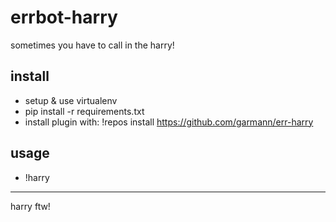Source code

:# errbot-harry

sometimes you have to call in the harry!

## install
- setup & use virtualenv
- pip install -r requirements.txt
- install plugin with: !repos install https://github.com/garmann/err-harry

## usage
- !harry

---
harry ftw!
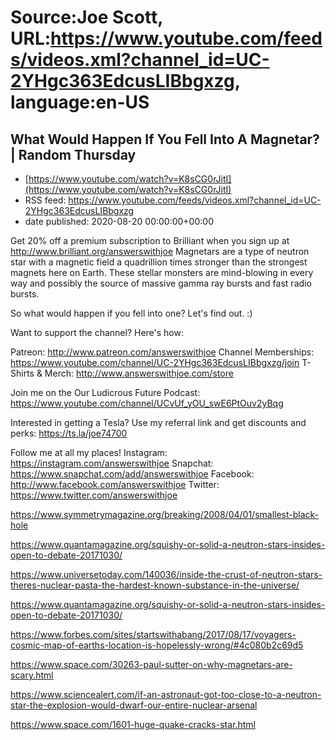 # Source:Joe Scott, URL:https://www.youtube.com/feeds/videos.xml?channel_id=UC-2YHgc363EdcusLIBbgxzg, language:en-US

## What Would Happen If You Fell Into A Magnetar? | Random Thursday
 - [https://www.youtube.com/watch?v=K8sCG0rJitI](https://www.youtube.com/watch?v=K8sCG0rJitI)
 - RSS feed: https://www.youtube.com/feeds/videos.xml?channel_id=UC-2YHgc363EdcusLIBbgxzg
 - date published: 2020-08-20 00:00:00+00:00

Get 20% off a premium subscription to Brilliant when you sign up at http://www.brilliant.org/answerswithjoe
Magnetars are a type of neutron star with a magnetic field a quadrillion times stronger than the strongest magnets here on Earth. These stellar monsters are mind-blowing in every way and possibly the source of massive gamma ray bursts and fast radio bursts.

So what would happen if you fell into one? Let's find out. :)

Want to support the channel? Here's how:

Patreon: http://www.patreon.com/answerswithjoe
Channel Memberships: https://www.youtube.com/channel/UC-2YHgc363EdcusLIBbgxzg/join
T-Shirts & Merch: http://www.answerswithjoe.com/store

Join me on the Our Ludicrous Future Podcast:
https://www.youtube.com/channel/UCvUf_yOU_swE6PtOuv2yBqg

Interested in getting a Tesla? Use my referral link and get discounts and perks:
https://ts.la/joe74700

Follow me at all my places!
Instagram: https://instagram.com/answerswithjoe
Snapchat: https://www.snapchat.com/add/answerswithjoe
Facebook: http://www.facebook.com/answerswithjoe
Twitter: https://www.twitter.com/answerswithjoe

https://www.symmetrymagazine.org/breaking/2008/04/01/smallest-black-hole

https://www.quantamagazine.org/squishy-or-solid-a-neutron-stars-insides-open-to-debate-20171030/

https://www.universetoday.com/140036/inside-the-crust-of-neutron-stars-theres-nuclear-pasta-the-hardest-known-substance-in-the-universe/

https://www.quantamagazine.org/squishy-or-solid-a-neutron-stars-insides-open-to-debate-20171030/

https://www.forbes.com/sites/startswithabang/2017/08/17/voyagers-cosmic-map-of-earths-location-is-hopelessly-wrong/#4c080b2c69d5

https://www.space.com/30263-paul-sutter-on-why-magnetars-are-scary.html

https://www.sciencealert.com/if-an-astronaut-got-too-close-to-a-neutron-star-the-explosion-would-dwarf-our-entire-nuclear-arsenal

https://www.space.com/1601-huge-quake-cracks-star.html

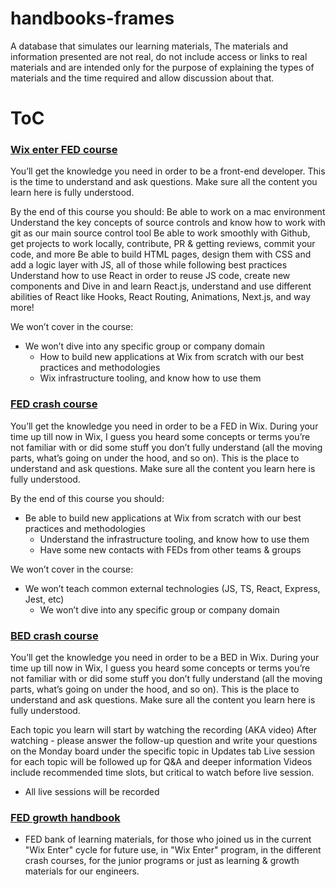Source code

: # handbooks-frames

A database that simulates our learning materials,
The materials and information presented are not real, 
do not include access or links to real materials and are 
intended only for the purpose of explaining the types of 
materials and the time required and allow discussion about that.

# ToC

### [Wix enter FED course](./frames/wix-enter-fed-course.md)

You’ll get the knowledge you need in order to be a front-end developer.
This is the time to understand and ask questions.
Make sure all the content you learn here is fully understood.

By the end of this course you should:
Be able to work on a mac environment
Understand the key concepts of source controls and know how to work with git as our main source control tool
Be able to work smoothly with Github, get projects to work locally, contribute, PR & getting reviews, commit your code, and more
Be able to build HTML pages, design them with CSS and add a logic layer with JS, all of those while following best practices
Understand how to use React in order to reuse JS code, create new components and
Dive in and learn React.js, understand and use different abilities of React like Hooks, React Routing, Animations, Next.js, and way more!

We won’t cover in the course:
- We won’t dive into any specific group or company domain
  - How to build new applications at Wix from scratch with our best practices and methodologies
  - Wix infrastructure tooling, and know how to use them

### [FED crash course](./frames/fed-crash-course.md)

You’ll get the knowledge you need in order to be a FED in Wix. During your time up till now in Wix, I guess you heard some concepts or terms you’re not familiar with or did some stuff you don’t fully understand (all the moving parts, what’s going on under the hood, and so on). This is the place to understand and ask questions. Make sure all the content you learn here is fully understood.

By the end of this course you should:
- Be able to build new applications at Wix from scratch with our best practices and methodologies
  - Understand the infrastructure tooling, and know how to use them
  - Have some new contacts with FEDs from other teams & groups

We won’t cover in the course:
- We won’t teach common external technologies (JS, TS, React, Express, Jest, etc)
  - We won’t dive into any specific group or company domain

### [BED crash course](./frames/bed-crash-course.md)

You’ll get the knowledge you need in order to be a BED in Wix. During your time up till now in Wix, I guess you heard some concepts or terms you’re not familiar with or did some stuff you don’t fully understand (all the moving parts, what’s going on under the hood, and so on). This is the place to understand and ask questions. Make sure all the content you learn here is fully understood.

Each topic you learn will start by watching the recording (AKA video)
After watching - please answer the follow-up question and write your questions on the Monday board under the specific topic in Updates tab
Live session for each topic will be followed up for Q&A and deeper information
Videos include recommended time slots, but critical to watch before live session.
- All live sessions will be recorded


### [FED growth handbook](./frames/fed-growth-handbook.md)

* FED bank of learning materials, for those who joined us in the current "Wix Enter" cycle for future use,
    in "Wix Enter" program, in the different crash courses, 
    for the junior programs or just as learning & growth materials for our engineers.
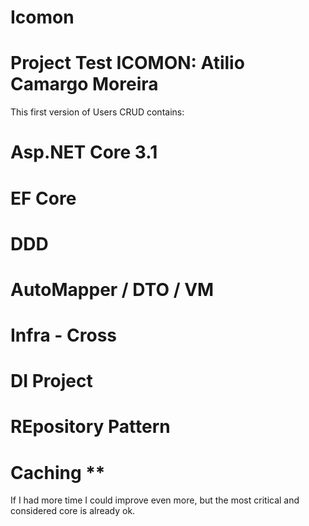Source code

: # Icomon

# Project Test ICOMON: Atilio Camargo Moreira

This first version of Users CRUD contains:

# Asp.NET Core 3.1
# EF Core 
# DDD
# AutoMapper / DTO / VM
# Infra - Cross
# DI Project
# REpository Pattern
# Caching ** 


If I had more time I could improve even more, but the most critical and considered core is already ok.
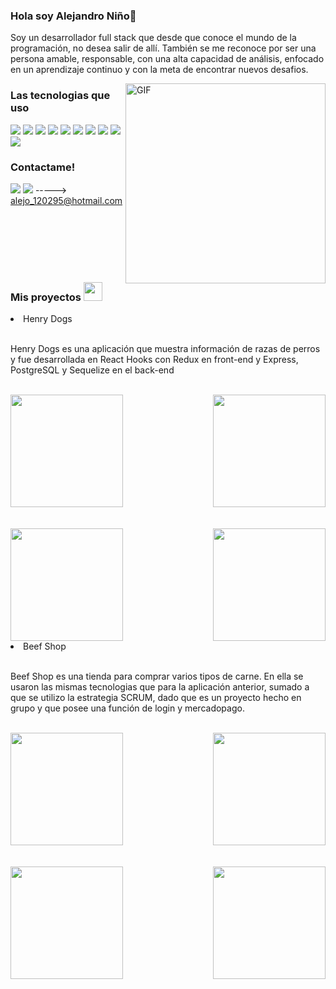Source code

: ### Hola soy Alejandro Niño👋
<div>
<p>Soy un desarrollador full stack que desde que conoce el mundo de la programación, no desea salir de allí. También se me reconoce por ser una persona amable, responsable, con una alta capacidad de análisis, enfocado en un aprendizaje continuo y con la meta de encontrar nuevos desafios. </p>

<img align="right" alt="GIF" height="320px" src="https://i.pinimg.com/originals/e4/26/70/e426702edf874b181aced1e2fa5c6cde.gif" />

### Las tecnologias que uso

<a src="https://www.javascript.com/"><img src="https://img.icons8.com/color/48/000000/javascript.png"/></a>
<a src="https://reactjs.org/"><img src="https://img.icons8.com/color/48/000000/react-native.png"/></a>
<a src="https://es.redux.js.org/"><img src="https://img.icons8.com/color/48/000000/redux.png"/></a>
<a src="https://nodejs.org/"><img src="https://img.icons8.com/color/48/000000/nodejs.png"/></a>
<a src="https://www.postgresql.org/"><img src="https://img.icons8.com/color/48/000000/postgresql.png"/></a>
<a src="https://git-scm.com/"><img src="https://img.icons8.com/color/48/000000/git.png"/></a>
<a src="https://visualstudio.microsoft.com/"><img src="https://img.icons8.com/color/48/000000/visual-studio.png"/></a>
<a src="https://www.npmjs.com/"><img src="https://img.icons8.com/color/48/000000/npm.png"/></a>
<a src="https://getbootstrap.com/"><img src="https://img.icons8.com/color/48/000000/bootstrap.png"/></a>
<a src="https://github.com/"><img src="https://img.icons8.com/color/48/000000/github--v1.png"/></a>

### Contactame!
<a src="https://www.linkedin.com/in/david-alejandro-nino/"><img src="https://img.icons8.com/color/48/000000/linkedin.png"/></a>
<a src="https://www.linkedin.com/in/david-alejandro-nino/"><img src="https://img.icons8.com/color/48/000000/microsoft-outlook.png"/></a>
-----> alejo_120295@hotmail.com

</br>
</br>  
</br>  
</br>  
</br>  
  
### Mis proyectos <img src="https://github.com/TheDudeThatCode/TheDudeThatCode/blob/master/Assets/Mario_Hello_Big.gif" width="30px">

<li> Henry Dogs </li>
</br>
<p> Henry Dogs es una aplicación que muestra información de razas de perros y fue desarrollada en React Hooks con Redux en front-end y Express, PostgreSQL y Sequelize en el back-end </p>

</br>  

<img src="https://user-images.githubusercontent.com/90222547/160092288-6c1ac6b9-d555-4e04-b90e-eaf27845c22e.png" height="180px" />

<img align="right" src="https://user-images.githubusercontent.com/90222547/160090283-1de65077-0b09-4a82-951a-c8a72c9dfbe3.png" height="180px" />

</br>  
</br>
</br>

<img src="https://user-images.githubusercontent.com/90222547/160091290-fe96568d-96e1-4d2e-9d0f-b655142cf473.png" height="180px" />

<img align="right" src="https://user-images.githubusercontent.com/90222547/160091071-3552d68a-dcb7-4693-ad78-5b2c501195ec.png" height="180px" />
</br> 
<li> Beef Shop </li>
</br>
<p> Beef Shop es una tienda para comprar varios tipos de carne. En ella se usaron las mismas tecnologias que para la aplicación anterior, sumado a que se utilizo la estrategia SCRUM, dado que es un proyecto hecho en grupo y que posee una función de login y mercadopago. </p>

</br>  

<img src="https://user-images.githubusercontent.com/90222547/160094267-10238677-8aca-401d-b652-97827358e3ed.png" height="180px" />

<img align="right" src="https://user-images.githubusercontent.com/90222547/160094293-8922ef89-116b-4c49-ba6c-67aa0e718e27.png" height="180px" />

</br>  
</br>
</br>

<img src="https://user-images.githubusercontent.com/90222547/160094313-f54d416a-7d0c-403e-9a32-3ce9950159c6.png" height="180px" />

<img align="right" src="https://user-images.githubusercontent.com/90222547/160094341-fb828c70-7bc9-4de7-9880-041cf5ac74e0.png" height="180px" />

<!--
**Alejo-Nino95/Alejo-Nino95** is a ✨ _special_ ✨ repository because its `README.md` (this file) appears on your GitHub profile.

Here are some ideas to get you started:

- 🔭 I’m currently working on ...
- 🌱 I’m currently learning ...
- 👯 I’m looking to collaborate on ...
- 🤔 I’m looking for help with ...
- 💬 Ask me about ...
- 📫 How to reach me: ...
- 😄 Pronouns: ...
- ⚡ Fun fact: ...
-->
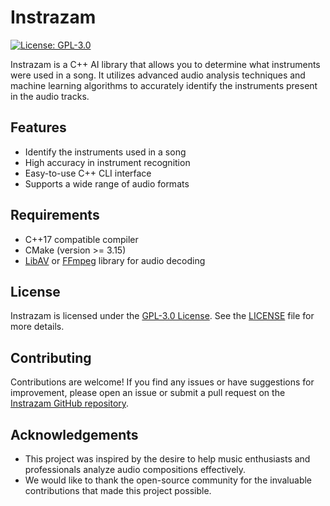 # Instrazam

[![License: GPL-3.0](https://img.shields.io/badge/License-GPL%203.0-blue.svg)](https://opensource.org/licenses/GPL-3.0)

Instrazam is a C++ AI library that allows you to determine what instruments were used in a song. It utilizes advanced audio analysis techniques and machine learning algorithms to accurately identify the instruments present in the audio tracks.

## Features

- Identify the instruments used in a song
- High accuracy in instrument recognition
- Easy-to-use C++ CLI interface
- Supports a wide range of audio formats

## Requirements

- C++17 compatible compiler
- CMake (version >= 3.15)
- [LibAV](https://libav.org/) or [FFmpeg](https://ffmpeg.org/) library for audio decoding

## License

Instrazam is licensed under the [GPL-3.0 License](https://opensource.org/licenses/GPL-3.0). See the [LICENSE](LICENSE) file for more details.

## Contributing

Contributions are welcome! If you find any issues or have suggestions for improvement, please open an issue or submit a pull request on the [Instrazam GitHub repository](https://github.com/Sorzus-michael/Instrazam).

## Acknowledgements

- This project was inspired by the desire to help music enthusiasts and professionals analyze audio compositions effectively.
- We would like to thank the open-source community for the invaluable contributions that made this project possible.




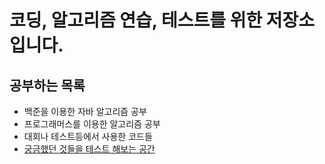 # 코딩, 알고리즘 연습, 테스트를 위한 저장소 입니다.

## 공부하는 목록

* 백준을 이용한 자바 알고리즘 공부
* 프로그래머스를 이용한 알고리즘 공부
* 대회나 테스트등에서 사용한 코드들
* [궁금했던 것들을 테스트 해보는 공간](https://github.com/seuhong98/Coding_Study/tree/main/src/Experiment)
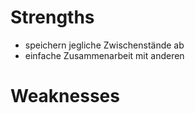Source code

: # Strengths 

- speichern jegliche Zwischenstände ab
- einfache Zusammenarbeit mit anderen 

# Weaknesses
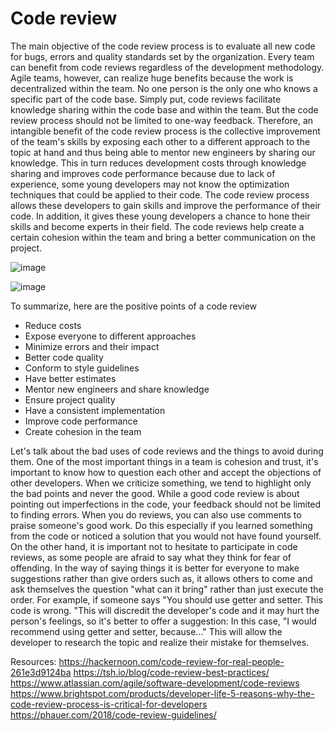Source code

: # Code review

The main objective of the code review process is to evaluate all new code for bugs, errors and quality standards set by the organization. Every team can benefit from code reviews regardless of the development methodology. Agile teams, however, can realize huge benefits because the work is decentralized within the team. No one person is the only one who knows a specific part of the code base. Simply put, code reviews facilitate knowledge sharing within the code base and within the team. But the code review process should not be limited to one-way feedback. Therefore, an intangible benefit of the code review process is the collective improvement of the team's skills by exposing each other to a different approach to the topic at hand and thus being able to mentor new engineers by sharing our knowledge. This in turn reduces development costs through knowledge sharing and improves code performance because due to lack of experience, some young developers may not know the optimization techniques that could be applied to their code. The code review process allows these developers to gain skills and improve the performance of their code. In addition, it gives these young developers a chance to hone their skills and become experts in their field. The code reviews help create a certain cohesion within the team and bring a better communication on the project.
 
 ![image](https://user-images.githubusercontent.com/39206476/113065208-646bf380-91b0-11eb-8512-f578c68cf3d6.png)

 ![image](https://user-images.githubusercontent.com/39206476/113065222-68981100-91b0-11eb-9218-fa0da8b229ba.png)
 
To summarize, here are the positive points of a code review
- Reduce costs
- Expose everyone to different approaches
- Minimize errors and their impact
- Better code quality
- Conform to style guidelines
- Have better estimates
- Mentor new engineers and share knowledge
- Ensure project quality
- Have a consistent implementation
- Improve code performance
- Create cohesion in the team

Let's talk about the bad uses of code reviews and the things to avoid during them.
One of the most important things in a team is cohesion and trust, it's important to know how to question each other and accept the objections of other developers. When we criticize something, we tend to highlight only the bad points and never the good. While a good code review is about pointing out imperfections in the code, your feedback should not be limited to finding errors. When you do reviews, you can also use comments to praise someone's good work. Do this especially if you learned something from the code or noticed a solution that you would not have found yourself. On the other hand, it is important not to hesitate to participate in code reviews, as some people are afraid to say what they think for fear of offending. In the way of saying things it is better for everyone to make suggestions rather than give orders such as, it allows others to come and ask themselves the question "what can it bring" rather than just execute the order. For example, if someone says "You should use getter and setter. This code is wrong. "This will discredit the developer's code and it may hurt the person's feelings, so it's better to offer a suggestion: In this case, "I would recommend using getter and setter, because..." This will allow the developer to research the topic and realize their mistake for themselves.

Resources:
https://hackernoon.com/code-review-for-real-people-261e3d9124ba
https://tsh.io/blog/code-review-best-practices/
https://www.atlassian.com/agile/software-development/code-reviews
https://www.brightspot.com/products/developer-life-5-reasons-why-the-code-review-process-is-critical-for-developers
https://phauer.com/2018/code-review-guidelines/

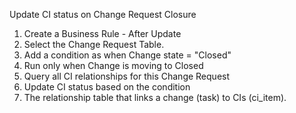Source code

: Update CI status on Change Request Closure 

1. Create a Business Rule - After Update
2. Select the Change Request Table.
3. Add a condition as when Change state = "Closed"
4. Run only when Change is moving to Closed
5. Query all CI relationships for this Change Request
6. Update CI status based on the condition
7. The relationship table that links a change (task) to CIs (ci_item).
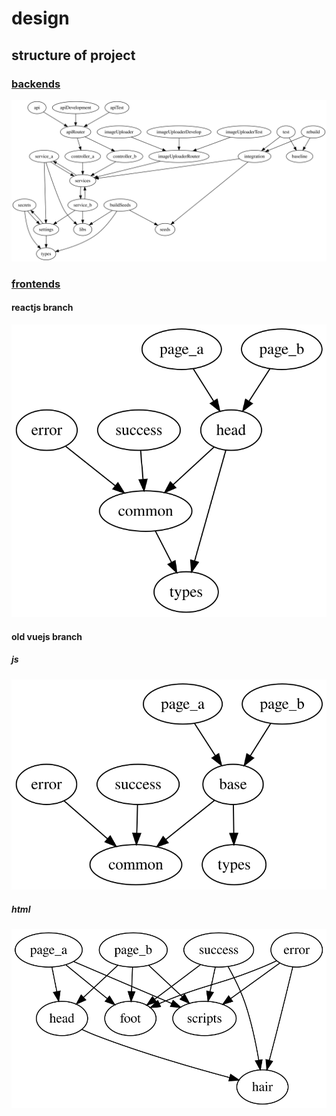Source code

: # design

## structure of project

### [backends](https://github.com/plantain-00/SubsNoti)

![alt text](./design_backends.svg "design backends")

### [frontends](https://github.com/plantain-00/SubsNoti-frontends)

#### reactjs branch

![alt text](./design_frontends.svg "design frontends js")

#### old vuejs branch

##### js

![alt text](./design_frontends_js.svg "design frontends js")

##### html

![alt text](./design_frontends_html.svg "design frontends html")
****************************************
Show every line from the listing above in which the string "file" appears.

**Alejo-Nino95/Alejo-Nino95** is a ✨ _special_ ✨ repository because its `README.md` (this file) appears on your GitHub profile.
Instrazam is licensed under the [GPL-3.0 License](https://opensource.org/licenses/GPL-3.0). See the [LICENSE](LICENSE) file for more details.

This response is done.